Problem:
Look below for the line holding "### 🔹 v0.18.0-alpha — UI Styling Pass (CSS)" and the line holding "- Allow user-defined". Transcribe exactly those lines and all lines between them, nothing more.

Data provided:
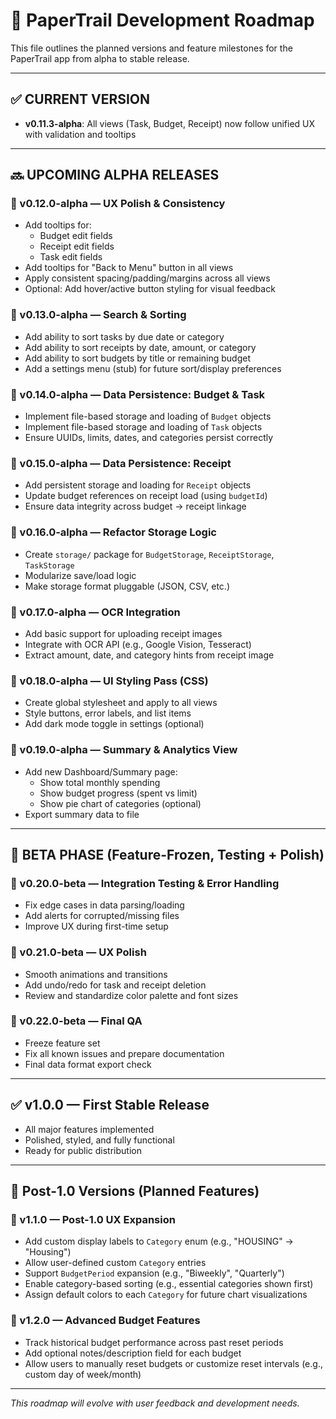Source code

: # 📍 PaperTrail Development Roadmap

This file outlines the planned versions and feature milestones for the PaperTrail app from alpha to stable release.

---

## ✅ CURRENT VERSION
- **v0.11.3-alpha**: All views (Task, Budget, Receipt) now follow unified UX with validation and tooltips

---

## 🔜 UPCOMING ALPHA RELEASES

### 🔹 v0.12.0-alpha — UX Polish & Consistency
- Add tooltips for:
    - Budget edit fields
    - Receipt edit fields
    - Task edit fields
- Add tooltips for "Back to Menu" button in all views
- Apply consistent spacing/padding/margins across all views
- Optional: Add hover/active button styling for visual feedback

### 🔹 v0.13.0-alpha — Search & Sorting
- Add ability to sort tasks by due date or category
- Add ability to sort receipts by date, amount, or category
- Add ability to sort budgets by title or remaining budget
- Add a settings menu (stub) for future sort/display preferences

### 🔹 v0.14.0-alpha — Data Persistence: Budget & Task
- Implement file-based storage and loading of `Budget` objects
- Implement file-based storage and loading of `Task` objects
- Ensure UUIDs, limits, dates, and categories persist correctly

### 🔹 v0.15.0-alpha — Data Persistence: Receipt
- Add persistent storage and loading for `Receipt` objects
- Update budget references on receipt load (using `budgetId`)
- Ensure data integrity across budget → receipt linkage

### 🔹 v0.16.0-alpha — Refactor Storage Logic
- Create `storage/` package for `BudgetStorage`, `ReceiptStorage`, `TaskStorage`
- Modularize save/load logic
- Make storage format pluggable (JSON, CSV, etc.)

### 🔹 v0.17.0-alpha — OCR Integration
- Add basic support for uploading receipt images
- Integrate with OCR API (e.g., Google Vision, Tesseract)
- Extract amount, date, and category hints from receipt image

### 🔹 v0.18.0-alpha — UI Styling Pass (CSS)
- Create global stylesheet and apply to all views
- Style buttons, error labels, and list items
- Add dark mode toggle in settings (optional)

### 🔹 v0.19.0-alpha — Summary & Analytics View
- Add new Dashboard/Summary page:
    - Show total monthly spending
    - Show budget progress (spent vs limit)
    - Show pie chart of categories (optional)
- Export summary data to file

---

## 🚧 BETA PHASE (Feature-Frozen, Testing + Polish)

### 🔹 v0.20.0-beta — Integration Testing & Error Handling
- Fix edge cases in data parsing/loading
- Add alerts for corrupted/missing files
- Improve UX during first-time setup

### 🔹 v0.21.0-beta — UX Polish
- Smooth animations and transitions
- Add undo/redo for task and receipt deletion
- Review and standardize color palette and font sizes

### 🔹 v0.22.0-beta — Final QA
- Freeze feature set
- Fix all known issues and prepare documentation
- Final data format export check

---

## ✅ v1.0.0 — First Stable Release
- All major features implemented
- Polished, styled, and fully functional
- Ready for public distribution

---

## 🧭 Post-1.0 Versions (Planned Features)

### 🔹 v1.1.0 — Post-1.0 UX Expansion
- Add custom display labels to `Category` enum (e.g., "HOUSING" → "Housing")
- Allow user-defined custom `Category` entries
- Support `BudgetPeriod` expansion (e.g., "Biweekly", "Quarterly")
- Enable category-based sorting (e.g., essential categories shown first)
- Assign default colors to each `Category` for future chart visualizations

### 🔹 v1.2.0 — Advanced Budget Features
- Track historical budget performance across past reset periods
- Add optional notes/description field for each budget
- Allow users to manually reset budgets or customize reset intervals (e.g., custom day of week/month)

---

*This roadmap will evolve with user feedback and development needs.*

Exercise answer:
### 🔹 v0.18.0-alpha — UI Styling Pass (CSS)
- Create global stylesheet and apply to all views
- Style buttons, error labels, and list items
- Add dark mode toggle in settings (optional)

### 🔹 v0.19.0-alpha — Summary & Analytics View
- Add new Dashboard/Summary page:
    - Show total monthly spending
    - Show budget progress (spent vs limit)
    - Show pie chart of categories (optional)
- Export summary data to file

---

## 🚧 BETA PHASE (Feature-Frozen, Testing + Polish)

### 🔹 v0.20.0-beta — Integration Testing & Error Handling
- Fix edge cases in data parsing/loading
- Add alerts for corrupted/missing files
- Improve UX during first-time setup

### 🔹 v0.21.0-beta — UX Polish
- Smooth animations and transitions
- Add undo/redo for task and receipt deletion
- Review and standardize color palette and font sizes

### 🔹 v0.22.0-beta — Final QA
- Freeze feature set
- Fix all known issues and prepare documentation
- Final data format export check

---

## ✅ v1.0.0 — First Stable Release
- All major features implemented
- Polished, styled, and fully functional
- Ready for public distribution

---

## 🧭 Post-1.0 Versions (Planned Features)

### 🔹 v1.1.0 — Post-1.0 UX Expansion
- Add custom display labels to `Category` enum (e.g., "HOUSING" → "Housing")
- Allow user-defined custom `Category` entries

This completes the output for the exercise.